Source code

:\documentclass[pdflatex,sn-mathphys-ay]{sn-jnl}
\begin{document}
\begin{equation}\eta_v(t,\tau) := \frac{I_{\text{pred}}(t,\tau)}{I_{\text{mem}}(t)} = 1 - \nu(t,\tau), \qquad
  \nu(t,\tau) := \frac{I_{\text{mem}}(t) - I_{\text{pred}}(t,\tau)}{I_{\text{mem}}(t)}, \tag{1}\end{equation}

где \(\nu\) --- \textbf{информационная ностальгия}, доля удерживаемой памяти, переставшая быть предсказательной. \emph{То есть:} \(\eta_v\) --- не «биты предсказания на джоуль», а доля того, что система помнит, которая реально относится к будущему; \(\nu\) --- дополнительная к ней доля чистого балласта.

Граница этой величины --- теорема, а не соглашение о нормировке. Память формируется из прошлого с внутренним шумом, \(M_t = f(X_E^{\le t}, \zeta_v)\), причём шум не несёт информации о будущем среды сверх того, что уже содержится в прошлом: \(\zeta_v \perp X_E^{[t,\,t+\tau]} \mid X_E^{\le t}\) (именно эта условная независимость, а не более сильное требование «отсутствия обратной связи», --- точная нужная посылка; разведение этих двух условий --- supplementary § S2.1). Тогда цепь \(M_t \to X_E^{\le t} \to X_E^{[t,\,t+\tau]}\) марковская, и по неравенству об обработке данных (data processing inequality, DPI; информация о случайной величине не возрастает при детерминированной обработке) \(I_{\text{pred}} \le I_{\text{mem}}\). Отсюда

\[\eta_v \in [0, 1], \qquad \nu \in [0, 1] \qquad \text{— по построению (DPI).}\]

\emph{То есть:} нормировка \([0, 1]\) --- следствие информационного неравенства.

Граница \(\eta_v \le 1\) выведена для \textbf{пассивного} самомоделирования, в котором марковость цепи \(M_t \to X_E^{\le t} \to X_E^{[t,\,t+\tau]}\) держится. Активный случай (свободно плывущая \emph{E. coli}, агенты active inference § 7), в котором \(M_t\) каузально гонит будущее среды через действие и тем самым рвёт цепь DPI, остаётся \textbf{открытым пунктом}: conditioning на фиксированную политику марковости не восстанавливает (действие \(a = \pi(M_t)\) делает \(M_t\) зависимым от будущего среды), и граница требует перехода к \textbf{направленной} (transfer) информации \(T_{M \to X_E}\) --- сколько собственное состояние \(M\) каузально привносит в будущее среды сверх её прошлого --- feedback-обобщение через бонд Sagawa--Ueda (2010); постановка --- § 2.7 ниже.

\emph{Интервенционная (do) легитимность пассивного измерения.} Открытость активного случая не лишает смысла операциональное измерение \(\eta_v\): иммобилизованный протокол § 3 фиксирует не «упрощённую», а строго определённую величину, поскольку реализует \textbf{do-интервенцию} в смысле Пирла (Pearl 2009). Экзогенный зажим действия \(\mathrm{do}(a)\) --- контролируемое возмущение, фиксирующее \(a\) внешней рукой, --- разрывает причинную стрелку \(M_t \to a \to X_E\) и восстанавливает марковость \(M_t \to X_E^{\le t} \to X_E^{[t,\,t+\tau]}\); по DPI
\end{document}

#####

What to produce. Those lines above that contain the string "есть" should be returned.

Result for this task.
где \(\nu\) --- \textbf{информационная ностальгия}, доля удерживаемой памяти, переставшая быть предсказательной. \emph{То есть:} \(\eta_v\) --- не «биты предсказания на джоуль», а доля того, что система помнит, которая реально относится к будущему; \(\nu\) --- дополнительная к ней доля чистого балласта.
\emph{То есть:} нормировка \([0, 1]\) --- следствие информационного неравенства.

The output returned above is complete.